- EXERCISE OBJECTIVE
Take the lines below beginning at the line that has "## Technologies" and stopping after the line that has "### Acknowledgements", and print them exactly as they are, with no other lines.

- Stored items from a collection
══════════
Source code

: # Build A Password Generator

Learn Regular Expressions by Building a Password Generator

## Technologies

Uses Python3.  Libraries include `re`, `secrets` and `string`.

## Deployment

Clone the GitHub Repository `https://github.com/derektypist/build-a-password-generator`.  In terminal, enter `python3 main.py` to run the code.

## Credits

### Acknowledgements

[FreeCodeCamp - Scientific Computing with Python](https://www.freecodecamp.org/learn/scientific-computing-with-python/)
══════════
- REPLY TO THE TASK
## Technologies

Uses Python3.  Libraries include `re`, `secrets` and `string`.

## Deployment

Clone the GitHub Repository `https://github.com/derektypist/build-a-password-generator`.  In terminal, enter `python3 main.py` to run the code.

## Credits

### Acknowledgements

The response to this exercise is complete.